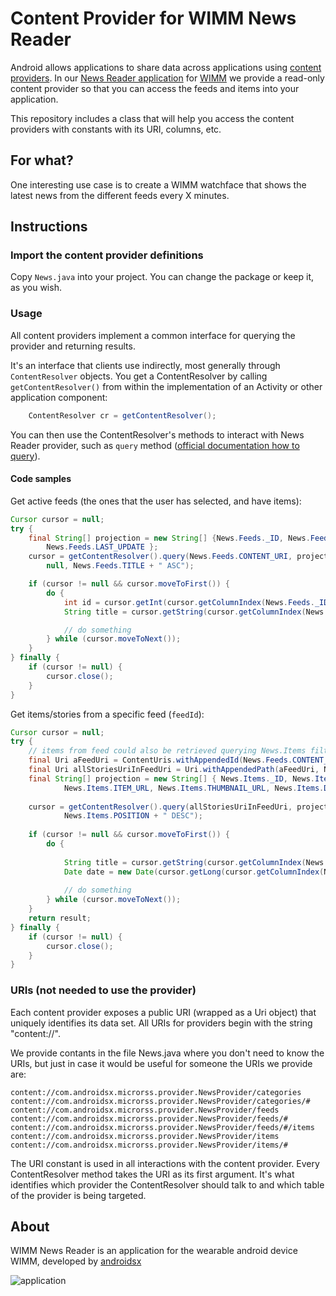 Content Provider for WIMM News Reader
=============

Android allows applications to share data across applications using [content providers][providers]. In our [News Reader application][androidsx-wimm] for [WIMM][wimm] we provide a read-only content provider so that you can access the feeds and items into your application.

This repository includes a class that will help you access the content providers with constants with its URI, columns, etc.

For what?
-------
One interesting use case is to create a WIMM watchface that shows the latest news from the different feeds every X minutes.

Instructions
-------

### Import the content provider definitions

Copy `News.java` into your project. You can change the package or keep it, as you wish.

### Usage

All content providers implement a common interface for querying the provider and returning results.

It's an interface that clients use indirectly, most generally through `ContentResolver` objects. You get a ContentResolver by calling `getContentResolver()` from within the implementation of an Activity or other application component:

```java
    ContentResolver cr = getContentResolver();
```
You can then use the ContentResolver's methods to interact with News Reader provider, such as `query` method ([official documentation how to query][official]).

#### Code samples

Get active feeds (the ones that the user has selected, and have items):

```java
Cursor cursor = null;
try {
    final String[] projection = new String[] {News.Feeds._ID, News.Feeds.TITLE,  News.Feeds.FEED_URL, 
        News.Feeds.LAST_UPDATE };
    cursor = getContentResolver().query(News.Feeds.CONTENT_URI, projection, News.Feeds.ACTIVE + " = 1",
        null, News.Feeds.TITLE + " ASC");

    if (cursor != null && cursor.moveToFirst()) {
        do {
            int id = cursor.getInt(cursor.getColumnIndex(News.Feeds._ID));
            String title = cursor.getString(cursor.getColumnIndex(News.Feeds.TITLE));

            // do something
        } while (cursor.moveToNext());
    }
} finally {
    if (cursor != null) {
        cursor.close();
    }
}
```        

Get items/stories from a specific feed (`feedId`):       

```java        
Cursor cursor = null;
try {
    // items from feed could also be retrieved querying News.Items filtering the feed id
    final Uri aFeedUri = ContentUris.withAppendedId(News.Feeds.CONTENT_URI, feedId);
    final Uri allStoriesUriInFeedUri = Uri.withAppendedPath(aFeedUri, News.TABLE_ITEMS);
    final String[] projection = new String[] { News.Items._ID, News.Items.TITLE, News.Items.CONTENT,
            News.Items.ITEM_URL, News.Items.THUMBNAIL_URL, News.Items.DATE };
                                
    cursor = getContentResolver().query(allStoriesUriInFeedUri, projection, null, null,
            News.Items.POSITION + " DESC");
    
    if (cursor != null && cursor.moveToFirst()) {
        do {
            
            String title = cursor.getString(cursor.getColumnIndex(News.Items.TITLE));
            Date date = new Date(cursor.getLong(cursor.getColumnIndex(News.Items.DATE)));
            
            // do something
        } while (cursor.moveToNext());
    }
    return result;
} finally {
    if (cursor != null) {
        cursor.close();
    }
}
```

### URIs (not needed to use the provider)

Each content provider exposes a public URI (wrapped as a Uri object) that uniquely identifies its data set. All URIs for providers begin with the string "content://".

We provide contants in the file News.java where you don't need to know the URIs, but just in case it would be useful for someone the URIs we provide are:

    content://com.androidsx.microrss.provider.NewsProvider/categories
    content://com.androidsx.microrss.provider.NewsProvider/categories/#
    content://com.androidsx.microrss.provider.NewsProvider/feeds
    content://com.androidsx.microrss.provider.NewsProvider/feeds/#
    content://com.androidsx.microrss.provider.NewsProvider/feeds/#/items
    content://com.androidsx.microrss.provider.NewsProvider/items
    content://com.androidsx.microrss.provider.NewsProvider/items/#

The URI constant is used in all interactions with the content provider. Every ContentResolver method takes the URI as its first argument. It's what identifies which provider the ContentResolver should talk to and which table of the provider is being targeted.

About
-------
WIMM News Reader is an application for the wearable android device WIMM, developed by [androidsx][androidsx]

![application](http://www.androidsx.com/wp-content/uploads/2012/01/wimm.png)

[official]: http://developer.android.com/guide/topics/providers/content-providers.html#querying
[wimm]: http://www.wimm.com
[androidsx]: http://www.androidsx.com
[providers]: http://developer.android.com/guide/topics/providers/content-providers.html
[androidsx-wimm]: http://www.androidsx.com/news-reader-for-wimm/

________________________

◆ Exercise directions
With the images omitted, output all entries exactly as given.

◆ Your response
 Content Provider for WIMM News Reader
=============

Android allows applications to share data across applications using [content providers][providers]. In our [News Reader application][androidsx-wimm] for [WIMM][wimm] we provide a read-only content provider so that you can access the feeds and items into your application.

This repository includes a class that will help you access the content providers with constants with its URI, columns, etc.

For what?
-------
One interesting use case is to create a WIMM watchface that shows the latest news from the different feeds every X minutes.

Instructions
-------

### Import the content provider definitions

Copy `News.java` into your project. You can change the package or keep it, as you wish.

### Usage

All content providers implement a common interface for querying the provider and returning results.

It's an interface that clients use indirectly, most generally through `ContentResolver` objects. You get a ContentResolver by calling `getContentResolver()` from within the implementation of an Activity or other application component:

```java
    ContentResolver cr = getContentResolver();
```
You can then use the ContentResolver's methods to interact with News Reader provider, such as `query` method ([official documentation how to query][official]).

#### Code samples

Get active feeds (the ones that the user has selected, and have items):

```java
Cursor cursor = null;
try {
    final String[] projection = new String[] {News.Feeds._ID, News.Feeds.TITLE,  News.Feeds.FEED_URL, 
        News.Feeds.LAST_UPDATE };
    cursor = getContentResolver().query(News.Feeds.CONTENT_URI, projection, News.Feeds.ACTIVE + " = 1",
        null, News.Feeds.TITLE + " ASC");

    if (cursor != null && cursor.moveToFirst()) {
        do {
            int id = cursor.getInt(cursor.getColumnIndex(News.Feeds._ID));
            String title = cursor.getString(cursor.getColumnIndex(News.Feeds.TITLE));

            // do something
        } while (cursor.moveToNext());
    }
} finally {
    if (cursor != null) {
        cursor.close();
    }
}
```        

Get items/stories from a specific feed (`feedId`):       

```java        
Cursor cursor = null;
try {
    // items from feed could also be retrieved querying News.Items filtering the feed id
    final Uri aFeedUri = ContentUris.withAppendedId(News.Feeds.CONTENT_URI, feedId);
    final Uri allStoriesUriInFeedUri = Uri.withAppendedPath(aFeedUri, News.TABLE_ITEMS);
    final String[] projection = new String[] { News.Items._ID, News.Items.TITLE, News.Items.CONTENT,
            News.Items.ITEM_URL, News.Items.THUMBNAIL_URL, News.Items.DATE };
                                
    cursor = getContentResolver().query(allStoriesUriInFeedUri, projection, null, null,
            News.Items.POSITION + " DESC");
    
    if (cursor != null && cursor.moveToFirst()) {
        do {
            
            String title = cursor.getString(cursor.getColumnIndex(News.Items.TITLE));
            Date date = new Date(cursor.getLong(cursor.getColumnIndex(News.Items.DATE)));
            
            // do something
        } while (cursor.moveToNext());
    }
    return result;
} finally {
    if (cursor != null) {
        cursor.close();
    }
}
```

### URIs (not needed to use the provider)

Each content provider exposes a public URI (wrapped as a Uri object) that uniquely identifies its data set. All URIs for providers begin with the string "content://".

We provide contants in the file News.java where you don't need to know the URIs, but just in case it would be useful for someone the URIs we provide are:

    content://com.androidsx.microrss.provider.NewsProvider/categories
    content://com.androidsx.microrss.provider.NewsProvider/categories/#
    content://com.androidsx.microrss.provider.NewsProvider/feeds
    content://com.androidsx.microrss.provider.NewsProvider/feeds/#
    content://com.androidsx.microrss.provider.NewsProvider/feeds/#/items
    content://com.androidsx.microrss.provider.NewsProvider/items
    content://com.androidsx.microrss.provider.NewsProvider/items/#

The URI constant is used in all interactions with the content provider. Every ContentResolver method takes the URI as its first argument. It's what identifies which provider the ContentResolver should talk to and which table of the provider is being targeted.

About
-------
WIMM News Reader is an application for the wearable android device WIMM, developed by [androidsx][androidsx]

![application](http://www.androidsx.com/wp-content/uploads/2012/01/wimm.png)

[official]: http://developer.android.com/guide/topics/providers/content-providers.html#querying
[wimm]: http://www.wimm.com
[androidsx]: http://www.androidsx.com
[providers]: http://developer.android.com/guide/topics/providers/content-providers.html
[androidsx-wimm]: http://www.androidsx.com/news-reader-for-wimm/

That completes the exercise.